The Labour revolt came despite these fresh concessions by Mr Clarke. Bowing to pressure from cabinet colleagues as well as MPs, Mr Clarke said judges would be the first to decide whether "control orders" amounting to house arrest could be imposed on a suspect, instead of just reviewing them within seven days.
However, he said he would be seeking to grant police "a new and specific power" to arrest and detain a suspect while the application to the judge was being decided.

Defending the terror bill, Mr Blair said the security services and police were adamant they needed increased powers to combat the terrorist threat.

On BBC Radio 4's Woman's Hour, he said: "What they say is you have got to give us powers in between mere surveillance of these people.

"There are several hundred of them in this country who, we believe, are engaged in plotting or trying to commit terrorist acts . . . and being able, being sure enough of the proof, to prosecute them beyond reasonable doubt.

"And these will be restrictions on their liberty that we will use only in the most limited circumstances.

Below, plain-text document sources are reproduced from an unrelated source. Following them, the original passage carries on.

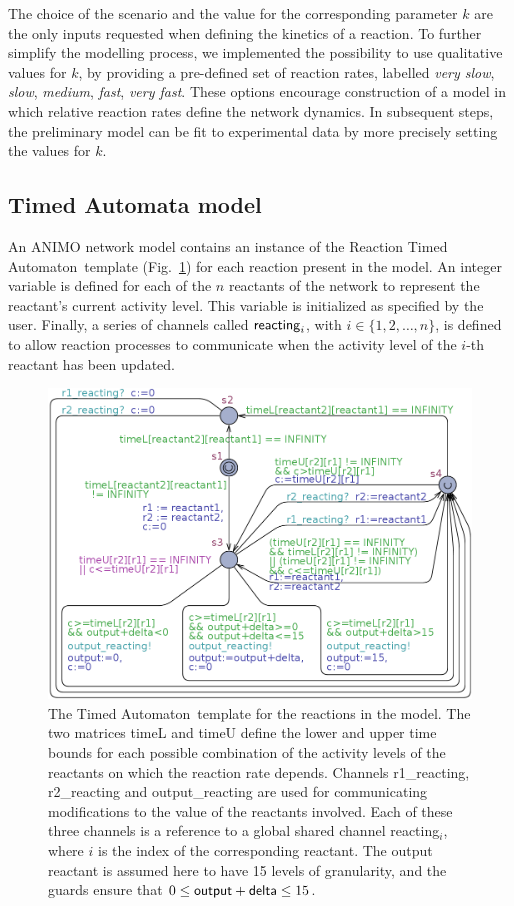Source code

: \documentclass[journal, 10pt]{IEEEtran}
\def\ta{Timed Automaton}
\begin{document}
The choice of the scenario and the value for the corresponding parameter $k$ are the only inputs requested when
defining the kinetics of a reaction. To further simplify the modelling process,
we implemented the possibility to use qualitative values for $k$, by providing a pre-defined set of 
reaction rates, labelled \emph{very slow}, \emph{slow}, \emph{medium}, \emph{fast}, \emph{very fast}. These options encourage
construction of a model in which relative reaction rates define the network dynamics. In subsequent steps, the preliminary model can be fit 
to experimental data by more precisely setting the values for $k$.

\subsection{Timed Automata model}\label{subsec:TA-templates}
An ANIMO network model contains an instance of the Reaction \ta\ template (Fig.~\ref{fig:reaction})
for each reaction present in the model. An integer variable is defined
for each of the $n$ reactants of the network to represent the reactant's current activity level. This variable is initialized as
specified by the user.
Finally, a series of channels called
$\mbox{\sf reacting}_i$, with $i \in \{1, 2, \dots, n\}$, is defined to allow reaction processes to communicate 
when the activity level of the $i$-th reactant has been updated.

\begin{figure}[htb]%
\centering%
\includegraphics[width=.48\textwidth]{model_ta3}%
\caption{The \ta\ template for the reactions in the model. The two matrices {\sf timeL} and {\sf timeU} define
the lower and upper time bounds for each possible combination of the activity levels of the
reactants on which the reaction rate depends. Channels {\sf r1\_{}reacting}, {\sf r2\_{}reacting} and
{\sf output\_{}reacting} are used for communicating modifications to the value of the reactants involved.
Each of these three channels is a reference to a global shared channel {\sf reacting$_i$},
where $i$ is the index of the corresponding reactant. The output reactant is assumed
here to have 15 levels of granularity, and the guards ensure that $0 \leq \mbox{\sf output} + \mbox{\sf delta}
\leq 15$.\label{fig:reaction}}
\end{figure}
\end{document}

But we genuinely believe that they are necessary in order to protect the country."

Before the concessions were made, Mr Clarke and the prime minister had insisted that only the home secretary should have the power to execute the most extreme house arrest control orders, which would involve the government applying for an exemption, known as a derogation, from the European Convention on Human Rights.

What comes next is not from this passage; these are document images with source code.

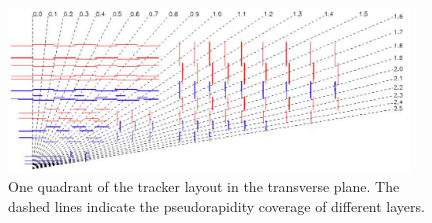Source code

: \begin{figure}
	\centering
	\includegraphics[width=0.95\textwidth]{detector/figs/trackerTransverse}
	\renewcommand{\baselinestretch}{1.0}
	\caption[One quadrant of the tracker layout in the transverse plane.]{One quadrant of the tracker layout in the transverse plane. The dashed lines indicate the pseudorapidity coverage of different layers.}
	\label{fig:pixelTransverse}
\end{figure}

At the Old Bailey, 25-year-old Saajid Badat admitted plotting to blow up a jet with a shoe bomb, the first successful major prosecution for terrorism in Britain since the 9/11 attacks. He had an identical device to the one used by Richard Reid, a fellow Briton, when he attempted to bring down a flight from Paris to Miami.

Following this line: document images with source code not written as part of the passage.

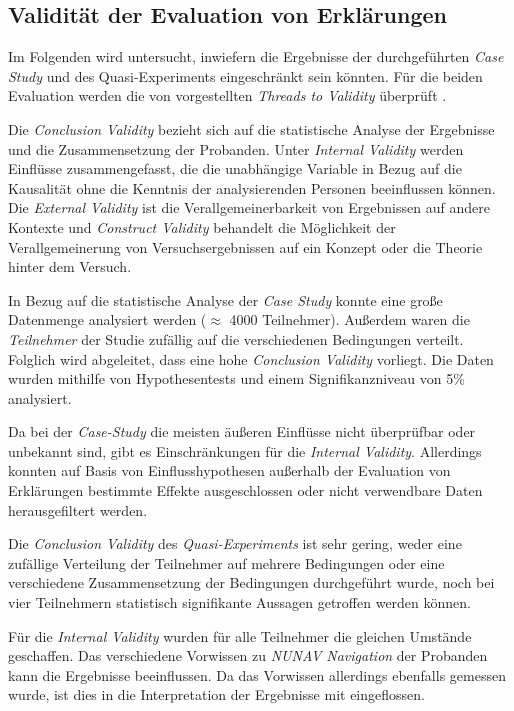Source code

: \subsection{Validität der Evaluation von Erklärungen}

Im Folgenden wird untersucht, inwiefern die Ergebnisse der durchgeführten \textit{Case Study} und des Quasi-Experiments eingeschränkt sein könnten. Für die beiden Evaluation werden die von \citeauthor{wohlin2012experimentation} vorgestellten \textit{Threads to Validity} überprüft \cite{wohlin2012experimentation}.

Die \textit{Conclusion Validity} bezieht sich auf die statistische Analyse der Ergebnisse und die Zusammensetzung der Probanden. Unter \textit{Internal Validity} werden Einflüsse zusammengefasst, die die unabhängige Variable in Bezug auf die Kausalität ohne die Kenntnis der analysierenden Personen beeinflussen können. Die \textit{External Validity} ist die Verallgemeinerbarkeit von Ergebnissen auf andere Kontexte und \textit{Construct Validity} behandelt die Möglichkeit der Verallgemeinerung von Versuchsergebnissen auf ein Konzept oder die Theorie hinter dem Versuch.

In Bezug auf die statistische Analyse der \textit{Case Study} konnte eine große Datenmenge analysiert werden ($\approx$ 4000 Teilnehmer). Außerdem waren die \textit{Teilnehmer} der Studie zufällig auf die verschiedenen Bedingungen verteilt. Folglich wird abgeleitet, dass eine hohe \textit{Conclusion Validity} vorliegt. Die Daten wurden mithilfe von Hypothesentests und einem Signifikanzniveau von 5\% analysiert.

Da bei der \textit{Case-Study} die meisten äußeren Einflüsse nicht überprüfbar oder unbekannt sind, gibt es Einschränkungen für die \textit{Internal Validity}. Allerdings konnten auf Basis von Einflusshypothesen außerhalb der Evaluation von Erklärungen bestimmte Effekte ausgeschlossen oder nicht verwendbare Daten herausgefiltert werden.

\smallskip

Die \textit{Conclusion Validity} des \textit{Quasi-Experiments} ist sehr gering, weder eine zufällige Verteilung der Teilnehmer auf mehrere Bedingungen oder eine verschiedene Zusammensetzung der Bedingungen durchgeführt wurde, noch bei vier Teilnehmern statistisch signifikante Aussagen getroffen werden können.

Für die \textit{Internal Validity} wurden für alle Teilnehmer die gleichen Umstände geschaffen. Das verschiedene Vorwissen zu \textit{NUNAV Navigation} der Probanden kann die Ergebnisse beeinflussen. Da das Vorwissen allerdings ebenfalls gemessen wurde, ist dies in die Interpretation der Ergebnisse mit eingeflossen.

Badat had intended to use the bomb to destroy a plane heading from Europe to the US, but changed his mind and dismantled his device. Police said he had been prepared to kill hundreds.
Peter Clarke, Metropolitan Police deputy assistant commissioner, said: "Today's conviction demonstrates the reality of the threat we are facing."
Posted by:Dan Darling

#6  Do what they did to Cromwell. If it's good enough for a Protector...
Posted by: Mrs. Davis   2005-03-01 12:17:34 PM  

#5  Umm, because they're ungrateful, selfish, assholes with dreams of world domination dancing in their heads?
Posted by: Ptah   2005-03-01 12:12:40 PM  

#4  Why would Moslems want to harm a country which invented the "Palestinian People" and done more than anybody else to justify their "just struggle"?
Posted by: gromgorru   2005-03-01 12:07:39 PM  

#3  Maybe Blair should push for a "Restoration of Hanging" act. Dangling a few of these sods from the gibbet would probably work wonders.
Posted by: Anonymoose   2005-03-01 10:15:46 AM  

#2  They still have a majority of 14 to pass it. I remain hopeful.
Posted by: 2b   2005-03-01 7:46:31 AM  

#1  Sooner or later. Then the tide will reverse course... with a vengeance, if it hits close to home for most.